═══ Source records ═══
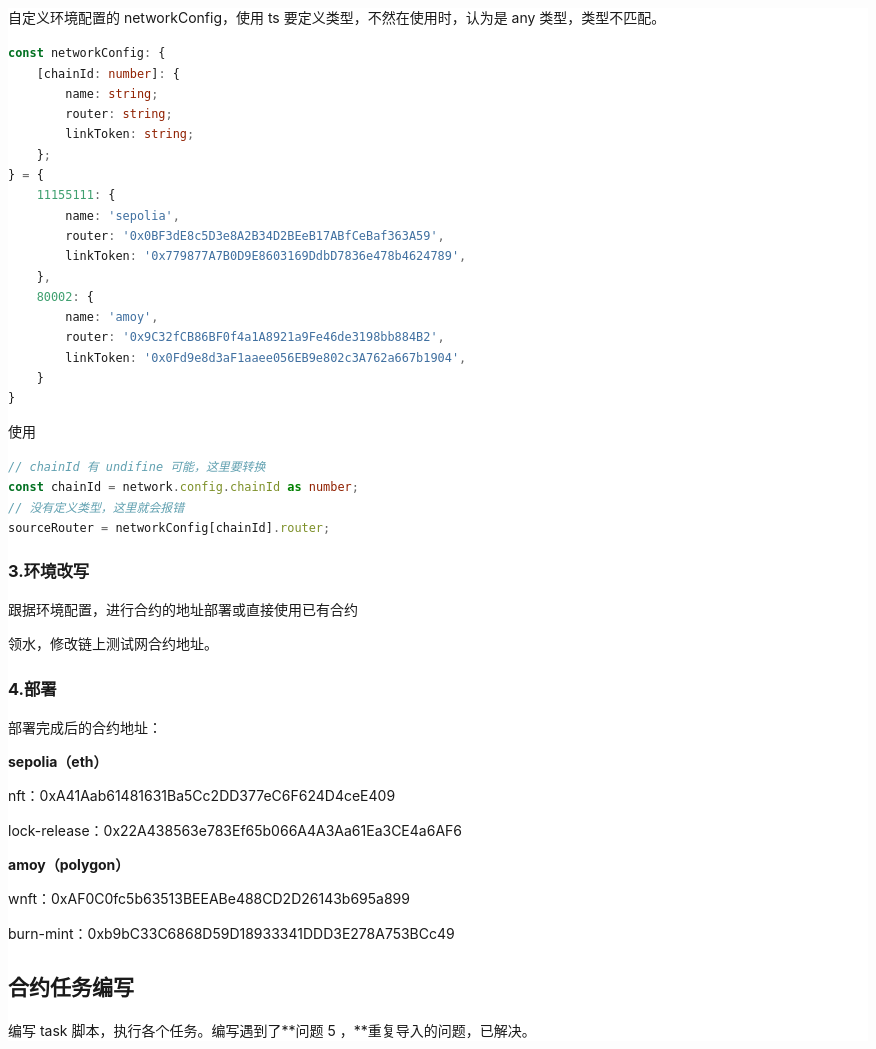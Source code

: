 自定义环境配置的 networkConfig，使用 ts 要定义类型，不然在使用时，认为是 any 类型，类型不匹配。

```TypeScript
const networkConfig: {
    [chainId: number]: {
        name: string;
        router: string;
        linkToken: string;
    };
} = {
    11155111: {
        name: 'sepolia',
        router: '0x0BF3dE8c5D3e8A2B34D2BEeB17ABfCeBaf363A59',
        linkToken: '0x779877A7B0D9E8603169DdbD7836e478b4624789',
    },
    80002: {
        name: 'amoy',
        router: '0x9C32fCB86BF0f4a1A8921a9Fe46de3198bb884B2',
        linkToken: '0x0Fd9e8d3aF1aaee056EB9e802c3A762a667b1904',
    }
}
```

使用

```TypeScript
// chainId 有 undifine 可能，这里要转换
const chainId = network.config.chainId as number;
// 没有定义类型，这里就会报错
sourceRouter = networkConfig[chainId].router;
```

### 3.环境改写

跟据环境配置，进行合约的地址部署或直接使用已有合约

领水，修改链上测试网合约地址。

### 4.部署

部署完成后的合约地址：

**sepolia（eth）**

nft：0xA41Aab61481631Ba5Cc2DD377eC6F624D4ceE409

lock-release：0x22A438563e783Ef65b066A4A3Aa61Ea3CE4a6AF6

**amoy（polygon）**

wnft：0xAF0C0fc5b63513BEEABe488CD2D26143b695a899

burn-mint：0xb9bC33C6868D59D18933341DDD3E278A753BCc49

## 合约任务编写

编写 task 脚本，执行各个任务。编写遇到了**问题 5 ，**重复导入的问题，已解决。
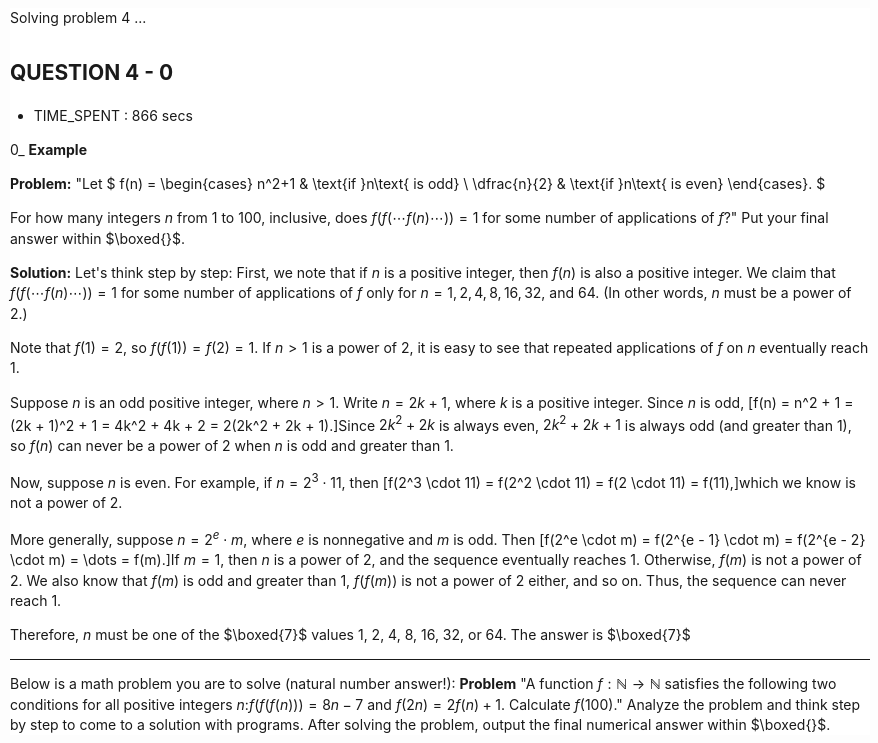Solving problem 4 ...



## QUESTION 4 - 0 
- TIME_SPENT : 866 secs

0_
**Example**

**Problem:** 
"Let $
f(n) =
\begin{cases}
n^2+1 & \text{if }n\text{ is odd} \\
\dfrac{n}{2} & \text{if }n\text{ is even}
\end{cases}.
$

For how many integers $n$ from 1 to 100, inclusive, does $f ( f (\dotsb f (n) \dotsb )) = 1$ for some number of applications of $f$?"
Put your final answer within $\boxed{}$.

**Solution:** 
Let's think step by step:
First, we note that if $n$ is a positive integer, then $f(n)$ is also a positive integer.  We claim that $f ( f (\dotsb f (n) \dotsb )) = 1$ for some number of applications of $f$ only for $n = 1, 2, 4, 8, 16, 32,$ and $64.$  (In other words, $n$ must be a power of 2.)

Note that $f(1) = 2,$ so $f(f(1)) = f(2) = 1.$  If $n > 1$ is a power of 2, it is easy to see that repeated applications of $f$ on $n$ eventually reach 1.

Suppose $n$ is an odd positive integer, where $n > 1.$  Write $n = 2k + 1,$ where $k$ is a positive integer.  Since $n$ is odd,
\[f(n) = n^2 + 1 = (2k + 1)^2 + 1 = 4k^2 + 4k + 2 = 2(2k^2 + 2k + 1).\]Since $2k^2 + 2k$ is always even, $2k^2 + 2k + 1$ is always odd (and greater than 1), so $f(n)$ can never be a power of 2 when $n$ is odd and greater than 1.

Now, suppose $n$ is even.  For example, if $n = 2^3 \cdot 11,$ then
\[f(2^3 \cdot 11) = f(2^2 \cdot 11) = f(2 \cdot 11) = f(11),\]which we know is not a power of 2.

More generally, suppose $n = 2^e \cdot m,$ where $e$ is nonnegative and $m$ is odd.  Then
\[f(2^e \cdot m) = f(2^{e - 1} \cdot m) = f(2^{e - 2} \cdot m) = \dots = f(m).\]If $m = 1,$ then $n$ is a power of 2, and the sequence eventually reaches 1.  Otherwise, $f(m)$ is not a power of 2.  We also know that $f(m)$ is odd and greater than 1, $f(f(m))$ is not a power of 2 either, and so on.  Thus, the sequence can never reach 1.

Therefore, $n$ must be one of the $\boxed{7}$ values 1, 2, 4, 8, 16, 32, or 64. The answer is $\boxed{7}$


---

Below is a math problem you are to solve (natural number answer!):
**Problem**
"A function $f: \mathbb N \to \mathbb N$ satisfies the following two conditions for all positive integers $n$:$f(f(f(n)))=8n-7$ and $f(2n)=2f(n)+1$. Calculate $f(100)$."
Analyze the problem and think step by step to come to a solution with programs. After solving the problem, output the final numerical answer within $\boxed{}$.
═══
═══ Source records ═══
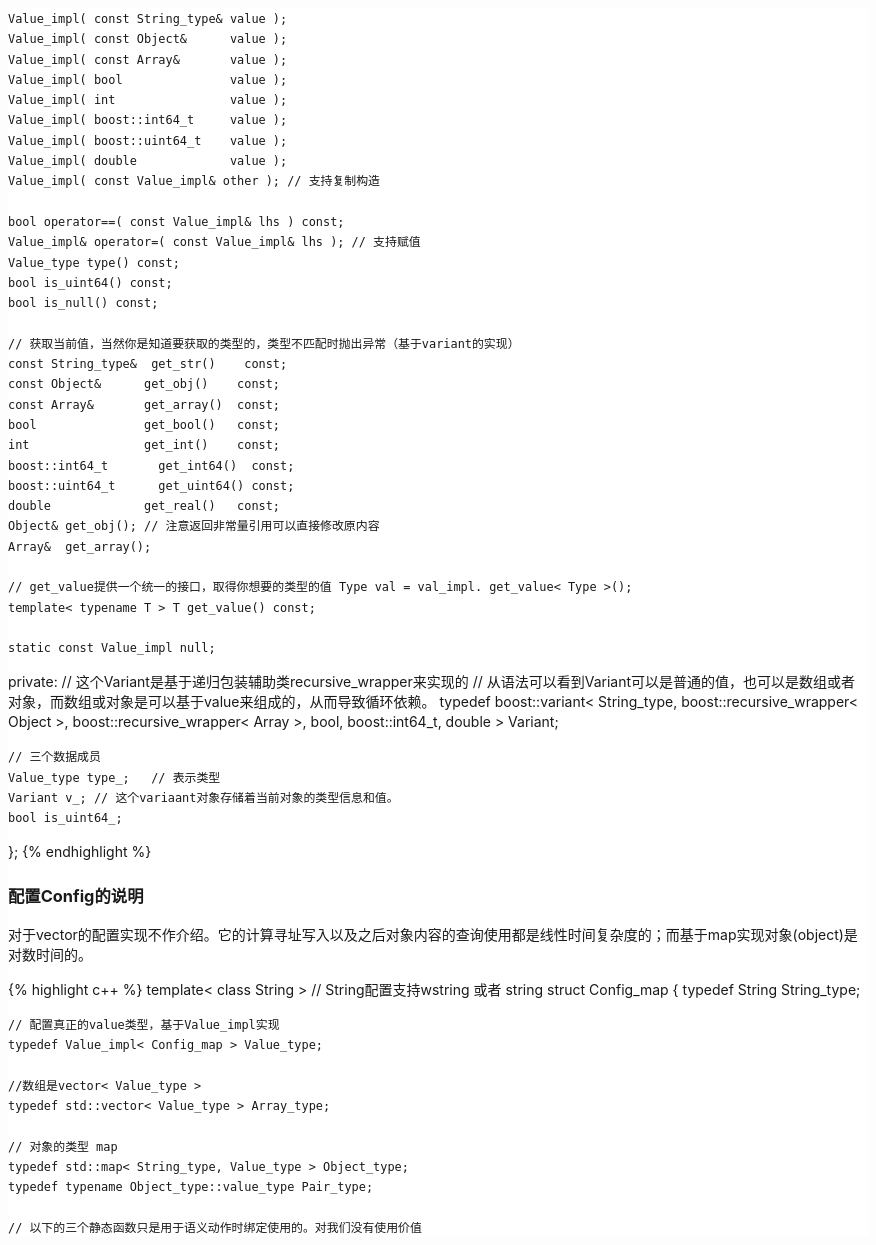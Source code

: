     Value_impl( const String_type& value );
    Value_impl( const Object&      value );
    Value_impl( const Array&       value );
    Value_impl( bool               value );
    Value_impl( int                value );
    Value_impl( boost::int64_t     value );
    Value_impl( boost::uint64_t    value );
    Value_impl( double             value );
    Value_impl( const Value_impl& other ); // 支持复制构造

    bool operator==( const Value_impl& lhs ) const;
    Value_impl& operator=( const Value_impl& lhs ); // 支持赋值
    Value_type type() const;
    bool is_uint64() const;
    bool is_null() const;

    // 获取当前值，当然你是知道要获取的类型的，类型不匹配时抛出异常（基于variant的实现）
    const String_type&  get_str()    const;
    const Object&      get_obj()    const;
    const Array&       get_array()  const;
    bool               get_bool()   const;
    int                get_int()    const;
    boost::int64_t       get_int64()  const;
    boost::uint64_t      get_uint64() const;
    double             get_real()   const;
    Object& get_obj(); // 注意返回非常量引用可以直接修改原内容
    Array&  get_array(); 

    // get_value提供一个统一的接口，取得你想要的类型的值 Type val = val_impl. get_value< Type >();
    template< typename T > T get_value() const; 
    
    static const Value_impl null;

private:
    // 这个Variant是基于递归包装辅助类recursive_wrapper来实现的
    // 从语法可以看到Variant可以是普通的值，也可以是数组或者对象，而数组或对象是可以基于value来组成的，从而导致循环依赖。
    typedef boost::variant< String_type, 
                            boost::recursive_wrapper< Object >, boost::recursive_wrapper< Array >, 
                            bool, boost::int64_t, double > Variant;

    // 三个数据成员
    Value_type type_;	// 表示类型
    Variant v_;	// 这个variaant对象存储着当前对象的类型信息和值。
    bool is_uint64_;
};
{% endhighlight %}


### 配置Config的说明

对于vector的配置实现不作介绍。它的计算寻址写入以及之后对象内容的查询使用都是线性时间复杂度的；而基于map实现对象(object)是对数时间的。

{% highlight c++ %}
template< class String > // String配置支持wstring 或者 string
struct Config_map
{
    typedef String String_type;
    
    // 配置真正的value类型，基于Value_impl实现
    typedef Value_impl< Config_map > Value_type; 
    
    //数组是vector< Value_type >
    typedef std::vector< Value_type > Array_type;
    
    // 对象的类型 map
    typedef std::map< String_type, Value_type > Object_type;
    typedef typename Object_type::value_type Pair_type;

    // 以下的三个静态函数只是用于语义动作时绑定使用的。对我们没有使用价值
═══
> **Directions for this task**
Among the lines above, show every one that contains the string "text".

> **Result for this task**
n^2+1 & \text{if }n\text{ is odd} \\
\dfrac{n}{2} & \text{if }n\text{ is even}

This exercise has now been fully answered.